Certainly, these are merely some initial thoughts, but I think they represent the start of a productive direction.
Thelemic Psychology: A Possible Theoretical Orientation
In putting this all together into a coherent Thelemic theoretical orientation, it might read something like this:
- The human experience can be explicated simply as Perfection-experiencing-Imperfection for the purpose of accumulating change.
This provides us with the basis of pathology without demeaning ourselves in the process. Imperfection is life being experienced. The experience of joy is as imperfect and bodily as the experience of grief, yet both are necessary for life fulfillment. There is no difference save in degree and the experience we accept of each as necessary at that moment. I also have to be careful to note that this principle is not a moral value statement. Grief still sucks. New Relationship Energy is still elating.
This is one of the single most important keys of a Thelemic therapeutic approach. And, I think, it’s one of the most dangerous for someone who isn’t properly prepared to utilize it in an appropriately therapeutic and theologically accurate manner.
As mentioned previously, we have to be careful of spiritual and psychological bypassing. It is very easy to turn this into either (a) a sense of fatalism where nothing matters, so why bother, or (b) toxic positivity where we avoid or minimize negativity to avoid processing difficult situations and/or emotions.
- There is only a single essential (authentic) self[6] with a multiplicity of existential masks/garments or subpersonalities. There is no "higher" or "lower" Self/self dichotomy.

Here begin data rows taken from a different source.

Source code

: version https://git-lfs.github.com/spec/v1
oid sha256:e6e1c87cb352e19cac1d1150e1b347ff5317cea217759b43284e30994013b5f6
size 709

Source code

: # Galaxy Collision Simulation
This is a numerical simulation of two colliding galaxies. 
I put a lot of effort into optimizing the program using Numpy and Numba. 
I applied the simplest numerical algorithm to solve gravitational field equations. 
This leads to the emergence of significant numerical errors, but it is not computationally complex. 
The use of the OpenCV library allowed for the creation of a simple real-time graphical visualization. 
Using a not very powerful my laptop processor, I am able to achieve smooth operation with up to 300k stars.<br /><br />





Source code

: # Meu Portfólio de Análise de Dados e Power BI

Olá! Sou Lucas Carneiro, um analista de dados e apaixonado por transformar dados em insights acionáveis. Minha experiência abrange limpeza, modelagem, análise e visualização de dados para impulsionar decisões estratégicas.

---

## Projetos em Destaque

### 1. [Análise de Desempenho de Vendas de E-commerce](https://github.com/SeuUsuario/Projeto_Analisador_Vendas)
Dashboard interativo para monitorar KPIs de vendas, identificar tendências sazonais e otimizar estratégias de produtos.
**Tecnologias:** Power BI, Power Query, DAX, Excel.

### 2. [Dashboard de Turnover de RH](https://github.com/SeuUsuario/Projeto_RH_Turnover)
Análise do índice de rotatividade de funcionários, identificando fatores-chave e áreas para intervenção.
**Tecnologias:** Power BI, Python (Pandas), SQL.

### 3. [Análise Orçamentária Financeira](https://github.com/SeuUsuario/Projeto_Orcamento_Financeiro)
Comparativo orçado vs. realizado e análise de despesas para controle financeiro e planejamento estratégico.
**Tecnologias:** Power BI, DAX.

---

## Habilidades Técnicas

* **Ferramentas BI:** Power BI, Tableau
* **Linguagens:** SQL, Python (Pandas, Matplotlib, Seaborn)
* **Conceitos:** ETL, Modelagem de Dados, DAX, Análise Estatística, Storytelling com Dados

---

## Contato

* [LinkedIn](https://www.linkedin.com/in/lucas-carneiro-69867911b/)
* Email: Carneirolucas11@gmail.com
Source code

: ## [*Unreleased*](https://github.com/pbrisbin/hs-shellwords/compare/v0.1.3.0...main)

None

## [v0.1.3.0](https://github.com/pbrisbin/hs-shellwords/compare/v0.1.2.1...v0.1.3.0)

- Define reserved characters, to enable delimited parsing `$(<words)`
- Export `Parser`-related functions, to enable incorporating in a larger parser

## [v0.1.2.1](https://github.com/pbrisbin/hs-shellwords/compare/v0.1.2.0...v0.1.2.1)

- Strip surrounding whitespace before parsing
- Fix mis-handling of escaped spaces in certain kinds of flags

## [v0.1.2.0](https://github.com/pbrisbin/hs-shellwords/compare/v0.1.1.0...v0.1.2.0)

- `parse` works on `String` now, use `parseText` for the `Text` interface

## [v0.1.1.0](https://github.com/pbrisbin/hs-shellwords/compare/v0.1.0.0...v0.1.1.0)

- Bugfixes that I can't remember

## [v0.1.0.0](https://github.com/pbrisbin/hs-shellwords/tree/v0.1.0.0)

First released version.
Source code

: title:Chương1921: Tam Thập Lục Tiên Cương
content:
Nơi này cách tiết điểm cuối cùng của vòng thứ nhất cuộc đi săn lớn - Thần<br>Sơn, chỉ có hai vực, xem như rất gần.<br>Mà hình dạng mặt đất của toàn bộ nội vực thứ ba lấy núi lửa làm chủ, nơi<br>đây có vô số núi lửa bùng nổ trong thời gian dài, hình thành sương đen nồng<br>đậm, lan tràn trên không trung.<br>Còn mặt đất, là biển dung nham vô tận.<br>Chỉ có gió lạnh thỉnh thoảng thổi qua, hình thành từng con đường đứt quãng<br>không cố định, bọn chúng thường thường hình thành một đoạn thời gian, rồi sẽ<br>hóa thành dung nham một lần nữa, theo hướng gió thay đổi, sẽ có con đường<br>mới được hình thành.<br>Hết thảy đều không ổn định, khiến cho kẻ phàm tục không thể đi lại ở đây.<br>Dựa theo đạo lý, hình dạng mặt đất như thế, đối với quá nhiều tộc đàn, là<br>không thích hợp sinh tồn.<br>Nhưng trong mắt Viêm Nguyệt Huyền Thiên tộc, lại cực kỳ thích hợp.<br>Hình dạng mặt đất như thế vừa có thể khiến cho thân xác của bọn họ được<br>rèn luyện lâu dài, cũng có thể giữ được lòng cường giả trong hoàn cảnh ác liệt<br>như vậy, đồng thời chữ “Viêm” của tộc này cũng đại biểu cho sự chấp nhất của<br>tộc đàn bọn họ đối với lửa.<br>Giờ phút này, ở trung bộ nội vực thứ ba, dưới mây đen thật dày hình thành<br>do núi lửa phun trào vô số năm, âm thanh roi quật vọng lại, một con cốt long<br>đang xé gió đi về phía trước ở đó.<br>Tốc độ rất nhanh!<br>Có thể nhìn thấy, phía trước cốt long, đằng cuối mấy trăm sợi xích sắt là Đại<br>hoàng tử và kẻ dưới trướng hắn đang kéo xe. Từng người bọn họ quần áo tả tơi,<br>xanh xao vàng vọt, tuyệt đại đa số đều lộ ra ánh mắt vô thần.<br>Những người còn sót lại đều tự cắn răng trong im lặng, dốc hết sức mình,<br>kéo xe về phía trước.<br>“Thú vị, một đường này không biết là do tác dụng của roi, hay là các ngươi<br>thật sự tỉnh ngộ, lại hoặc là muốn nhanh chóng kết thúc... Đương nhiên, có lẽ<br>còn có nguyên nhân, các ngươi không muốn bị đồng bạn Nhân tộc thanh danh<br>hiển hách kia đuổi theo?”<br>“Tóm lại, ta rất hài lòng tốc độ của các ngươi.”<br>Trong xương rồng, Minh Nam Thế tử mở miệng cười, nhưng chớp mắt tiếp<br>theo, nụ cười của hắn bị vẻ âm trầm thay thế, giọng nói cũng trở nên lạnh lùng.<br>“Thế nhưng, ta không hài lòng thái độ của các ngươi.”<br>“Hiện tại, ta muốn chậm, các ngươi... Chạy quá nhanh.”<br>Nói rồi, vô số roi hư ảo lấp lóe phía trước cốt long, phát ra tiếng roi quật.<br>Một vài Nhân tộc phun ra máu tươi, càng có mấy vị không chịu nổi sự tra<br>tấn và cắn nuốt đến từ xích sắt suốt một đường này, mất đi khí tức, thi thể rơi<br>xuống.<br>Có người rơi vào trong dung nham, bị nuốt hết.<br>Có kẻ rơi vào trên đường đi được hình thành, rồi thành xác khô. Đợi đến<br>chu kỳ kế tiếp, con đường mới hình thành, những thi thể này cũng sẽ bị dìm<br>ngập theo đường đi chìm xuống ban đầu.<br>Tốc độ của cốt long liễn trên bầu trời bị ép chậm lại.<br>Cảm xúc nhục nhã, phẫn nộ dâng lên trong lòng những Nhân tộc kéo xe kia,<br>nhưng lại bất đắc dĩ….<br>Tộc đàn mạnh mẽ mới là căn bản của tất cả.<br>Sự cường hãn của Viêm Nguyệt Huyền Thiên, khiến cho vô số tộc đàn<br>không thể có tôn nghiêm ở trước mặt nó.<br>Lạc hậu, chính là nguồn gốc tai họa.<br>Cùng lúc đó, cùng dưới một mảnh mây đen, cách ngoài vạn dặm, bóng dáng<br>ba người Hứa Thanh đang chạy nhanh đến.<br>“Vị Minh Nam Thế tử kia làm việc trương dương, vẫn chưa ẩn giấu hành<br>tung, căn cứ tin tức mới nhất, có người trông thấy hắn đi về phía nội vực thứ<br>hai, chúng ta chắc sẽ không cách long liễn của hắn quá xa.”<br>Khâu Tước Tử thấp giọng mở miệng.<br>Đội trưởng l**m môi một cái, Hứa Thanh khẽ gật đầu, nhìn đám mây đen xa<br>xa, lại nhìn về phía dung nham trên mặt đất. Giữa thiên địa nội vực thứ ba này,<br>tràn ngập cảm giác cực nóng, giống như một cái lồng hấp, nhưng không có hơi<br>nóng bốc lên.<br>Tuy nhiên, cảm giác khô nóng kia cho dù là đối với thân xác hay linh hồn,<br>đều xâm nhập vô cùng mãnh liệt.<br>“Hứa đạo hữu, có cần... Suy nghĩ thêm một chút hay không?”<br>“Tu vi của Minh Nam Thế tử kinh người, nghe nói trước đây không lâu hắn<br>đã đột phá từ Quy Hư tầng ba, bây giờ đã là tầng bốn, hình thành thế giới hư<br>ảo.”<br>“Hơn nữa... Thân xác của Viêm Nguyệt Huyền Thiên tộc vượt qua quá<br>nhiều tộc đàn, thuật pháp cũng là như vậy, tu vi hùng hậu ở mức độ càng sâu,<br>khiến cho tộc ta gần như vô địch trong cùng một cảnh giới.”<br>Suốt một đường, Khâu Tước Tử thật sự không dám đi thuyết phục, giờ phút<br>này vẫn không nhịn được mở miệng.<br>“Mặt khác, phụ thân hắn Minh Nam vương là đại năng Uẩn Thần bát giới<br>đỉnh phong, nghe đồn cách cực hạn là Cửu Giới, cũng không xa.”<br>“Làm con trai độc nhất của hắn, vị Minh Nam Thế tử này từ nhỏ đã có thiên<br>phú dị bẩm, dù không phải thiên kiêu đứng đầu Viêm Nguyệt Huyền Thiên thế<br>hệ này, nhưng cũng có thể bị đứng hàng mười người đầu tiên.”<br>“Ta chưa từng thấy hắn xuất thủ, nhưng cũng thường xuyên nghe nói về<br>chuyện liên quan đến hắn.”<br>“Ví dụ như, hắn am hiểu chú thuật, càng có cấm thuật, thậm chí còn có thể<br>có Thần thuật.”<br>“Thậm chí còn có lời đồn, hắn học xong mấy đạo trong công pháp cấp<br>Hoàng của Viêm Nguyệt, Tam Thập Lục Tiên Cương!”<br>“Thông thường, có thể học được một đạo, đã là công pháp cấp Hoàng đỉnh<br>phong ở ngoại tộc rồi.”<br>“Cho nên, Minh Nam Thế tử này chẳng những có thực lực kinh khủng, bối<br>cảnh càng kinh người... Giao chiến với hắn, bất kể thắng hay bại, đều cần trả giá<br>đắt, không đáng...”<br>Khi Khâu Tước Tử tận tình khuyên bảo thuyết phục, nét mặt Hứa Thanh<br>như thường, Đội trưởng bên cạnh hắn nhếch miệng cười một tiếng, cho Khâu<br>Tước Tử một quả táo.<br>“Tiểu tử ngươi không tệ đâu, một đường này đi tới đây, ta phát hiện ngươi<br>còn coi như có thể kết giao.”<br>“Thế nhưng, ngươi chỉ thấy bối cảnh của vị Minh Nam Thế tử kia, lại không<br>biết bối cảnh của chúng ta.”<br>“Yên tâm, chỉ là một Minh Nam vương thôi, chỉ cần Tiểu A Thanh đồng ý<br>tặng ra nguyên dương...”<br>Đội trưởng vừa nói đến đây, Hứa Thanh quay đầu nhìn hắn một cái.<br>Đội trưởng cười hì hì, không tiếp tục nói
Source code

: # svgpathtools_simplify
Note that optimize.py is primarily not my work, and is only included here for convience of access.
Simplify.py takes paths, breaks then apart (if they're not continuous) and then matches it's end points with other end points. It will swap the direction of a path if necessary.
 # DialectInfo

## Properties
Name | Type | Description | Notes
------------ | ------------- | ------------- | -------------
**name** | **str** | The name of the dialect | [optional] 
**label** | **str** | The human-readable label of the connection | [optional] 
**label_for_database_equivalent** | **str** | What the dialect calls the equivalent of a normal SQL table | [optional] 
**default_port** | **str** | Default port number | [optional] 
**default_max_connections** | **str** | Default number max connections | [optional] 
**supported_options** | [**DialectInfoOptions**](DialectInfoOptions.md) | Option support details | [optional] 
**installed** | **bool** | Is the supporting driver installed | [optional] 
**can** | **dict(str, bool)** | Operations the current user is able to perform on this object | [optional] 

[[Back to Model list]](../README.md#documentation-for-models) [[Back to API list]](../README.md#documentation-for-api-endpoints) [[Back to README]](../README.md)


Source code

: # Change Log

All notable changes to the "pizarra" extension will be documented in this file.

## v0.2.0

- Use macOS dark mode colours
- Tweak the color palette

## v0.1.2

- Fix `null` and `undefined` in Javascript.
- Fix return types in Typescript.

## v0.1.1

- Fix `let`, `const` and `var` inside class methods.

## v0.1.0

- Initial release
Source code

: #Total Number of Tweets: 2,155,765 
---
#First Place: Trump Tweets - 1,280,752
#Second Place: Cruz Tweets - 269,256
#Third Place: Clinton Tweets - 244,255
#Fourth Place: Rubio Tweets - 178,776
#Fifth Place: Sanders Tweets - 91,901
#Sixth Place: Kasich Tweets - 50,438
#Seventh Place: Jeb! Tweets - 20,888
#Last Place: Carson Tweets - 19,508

Both Assagioli’s Psychosynthesis and Schwartz’s Internal Family Systems explain the concept of subpersonalities. This concept assumes that every individual contains a diverse set of internal parts that embody distinct elements of personality, feelings, roles, and perceptions. I’ll approach this concept in a different essay. It’s far too complex for an introductory piece like this.
I continue to stand on the premise of there being no higher or lower Self/self dichotomy. Crowley also said as much, going so far as to call it one of only three “heresies” that I can find in all his writings.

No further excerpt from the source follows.